PROMPT:
Please print every record below exactly as it reads.

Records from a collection
◇ ◇ ◇

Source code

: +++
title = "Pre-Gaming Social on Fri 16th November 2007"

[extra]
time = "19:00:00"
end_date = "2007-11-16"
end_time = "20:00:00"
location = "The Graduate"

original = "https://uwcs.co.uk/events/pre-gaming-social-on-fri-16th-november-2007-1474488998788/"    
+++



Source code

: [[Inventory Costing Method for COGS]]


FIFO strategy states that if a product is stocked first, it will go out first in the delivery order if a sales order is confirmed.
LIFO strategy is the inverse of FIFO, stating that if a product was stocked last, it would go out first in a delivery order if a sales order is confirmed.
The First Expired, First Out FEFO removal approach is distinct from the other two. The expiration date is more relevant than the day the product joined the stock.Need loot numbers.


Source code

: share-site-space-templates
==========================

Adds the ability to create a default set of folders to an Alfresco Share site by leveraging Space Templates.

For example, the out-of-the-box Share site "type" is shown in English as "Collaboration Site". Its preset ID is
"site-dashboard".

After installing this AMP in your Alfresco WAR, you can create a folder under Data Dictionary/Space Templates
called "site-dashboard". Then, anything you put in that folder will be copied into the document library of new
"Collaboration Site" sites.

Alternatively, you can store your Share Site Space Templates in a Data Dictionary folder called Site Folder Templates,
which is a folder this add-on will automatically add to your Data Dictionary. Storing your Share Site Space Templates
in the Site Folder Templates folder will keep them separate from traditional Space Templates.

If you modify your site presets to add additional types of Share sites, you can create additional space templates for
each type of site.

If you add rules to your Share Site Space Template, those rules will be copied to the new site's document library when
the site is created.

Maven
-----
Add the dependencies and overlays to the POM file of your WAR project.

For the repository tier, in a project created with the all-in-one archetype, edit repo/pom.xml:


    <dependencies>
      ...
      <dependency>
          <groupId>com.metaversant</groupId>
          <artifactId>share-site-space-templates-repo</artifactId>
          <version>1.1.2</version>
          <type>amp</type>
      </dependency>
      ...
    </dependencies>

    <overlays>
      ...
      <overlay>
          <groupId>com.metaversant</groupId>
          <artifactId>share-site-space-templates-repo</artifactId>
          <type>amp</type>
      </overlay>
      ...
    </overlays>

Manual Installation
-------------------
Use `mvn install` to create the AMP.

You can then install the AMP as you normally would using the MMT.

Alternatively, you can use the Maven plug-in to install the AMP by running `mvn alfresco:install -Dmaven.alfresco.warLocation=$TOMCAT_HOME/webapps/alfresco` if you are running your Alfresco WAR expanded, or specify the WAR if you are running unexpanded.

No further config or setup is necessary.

◇ ◇ ◇

RESULT OF THE EXERCISE:
Source code

: +++
title = "Pre-Gaming Social on Fri 16th November 2007"

[extra]
time = "19:00:00"
end_date = "2007-11-16"
end_time = "20:00:00"
location = "The Graduate"

original = "https://uwcs.co.uk/events/pre-gaming-social-on-fri-16th-november-2007-1474488998788/"    
+++



Source code

: [[Inventory Costing Method for COGS]]


FIFO strategy states that if a product is stocked first, it will go out first in the delivery order if a sales order is confirmed.
LIFO strategy is the inverse of FIFO, stating that if a product was stocked last, it would go out first in a delivery order if a sales order is confirmed.
The First Expired, First Out FEFO removal approach is distinct from the other two. The expiration date is more relevant than the day the product joined the stock.Need loot numbers.


Source code

: share-site-space-templates
==========================

Adds the ability to create a default set of folders to an Alfresco Share site by leveraging Space Templates.

For example, the out-of-the-box Share site "type" is shown in English as "Collaboration Site". Its preset ID is
"site-dashboard".

After installing this AMP in your Alfresco WAR, you can create a folder under Data Dictionary/Space Templates
called "site-dashboard". Then, anything you put in that folder will be copied into the document library of new
"Collaboration Site" sites.

Alternatively, you can store your Share Site Space Templates in a Data Dictionary folder called Site Folder Templates,
which is a folder this add-on will automatically add to your Data Dictionary. Storing your Share Site Space Templates
in the Site Folder Templates folder will keep them separate from traditional Space Templates.

If you modify your site presets to add additional types of Share sites, you can create additional space templates for
each type of site.

If you add rules to your Share Site Space Template, those rules will be copied to the new site's document library when
the site is created.

Maven
-----
Add the dependencies and overlays to the POM file of your WAR project.

For the repository tier, in a project created with the all-in-one archetype, edit repo/pom.xml:


    <dependencies>
      ...
      <dependency>
          <groupId>com.metaversant</groupId>
          <artifactId>share-site-space-templates-repo</artifactId>
          <version>1.1.2</version>
          <type>amp</type>
      </dependency>
      ...
    </dependencies>

    <overlays>
      ...
      <overlay>
          <groupId>com.metaversant</groupId>
          <artifactId>share-site-space-templates-repo</artifactId>
          <type>amp</type>
      </overlay>
      ...
    </overlays>

Manual Installation
-------------------
Use `mvn install` to create the AMP.

You can then install the AMP as you normally would using the MMT.

Alternatively, you can use the Maven plug-in to install the AMP by running `mvn alfresco:install -Dmaven.alfresco.warLocation=$TOMCAT_HOME/webapps/alfresco` if you are running your Alfresco WAR expanded, or specify the WAR if you are running unexpanded.

No further config or setup is necessary.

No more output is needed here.